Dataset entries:
- - -
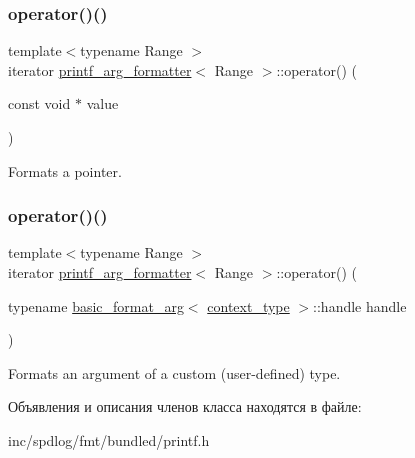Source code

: \subsubsection{\texorpdfstring{operator()()}{operator()()}\hspace{0.1cm}{\footnotesize\ttfamily [3/4]}}
{\footnotesize\ttfamily template$<$typename Range $>$ \\
iterator \hyperlink{classprintf__arg__formatter}{printf\+\_\+arg\+\_\+formatter}$<$ Range $>$\+::operator() (\begin{DoxyParamCaption}\item[{const void $\ast$}]{value }\end{DoxyParamCaption})\hspace{0.3cm}{\ttfamily [inline]}}

Formats a pointer. \mbox{\label{classprintf__arg__formatter_a57ded50a248eab9775966e05330dfcb5}} 
\subsubsection{\texorpdfstring{operator()()}{operator()()}\hspace{0.1cm}{\footnotesize\ttfamily [4/4]}}
{\footnotesize\ttfamily template$<$typename Range $>$ \\
iterator \hyperlink{classprintf__arg__formatter}{printf\+\_\+arg\+\_\+formatter}$<$ Range $>$\+::operator() (\begin{DoxyParamCaption}\item[{typename \hyperlink{classbasic__format__arg}{basic\+\_\+format\+\_\+arg}$<$ \hyperlink{classbasic__printf__context}{context\+\_\+type} $>$\+::handle}]{handle }\end{DoxyParamCaption})\hspace{0.3cm}{\ttfamily [inline]}}

Formats an argument of a custom (user-\/defined) type. 

Объявления и описания членов класса находятся в файле\+:\begin{DoxyCompactItemize}
\item 
inc/spdlog/fmt/bundled/printf.\+h\end{DoxyCompactItemize}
- - -
■ **ASSIGNED TASK**
The answer must be the line containing "Formats an argument" and every line after it through the end of the records, repeated exactly.

■ **RESPONSE**
Formats an argument of a custom (user-\/defined) type. 

Объявления и описания членов класса находятся в файле\+:\begin{DoxyCompactItemize}
\item 
inc/spdlog/fmt/bundled/printf.\+h\end{DoxyCompactItemize}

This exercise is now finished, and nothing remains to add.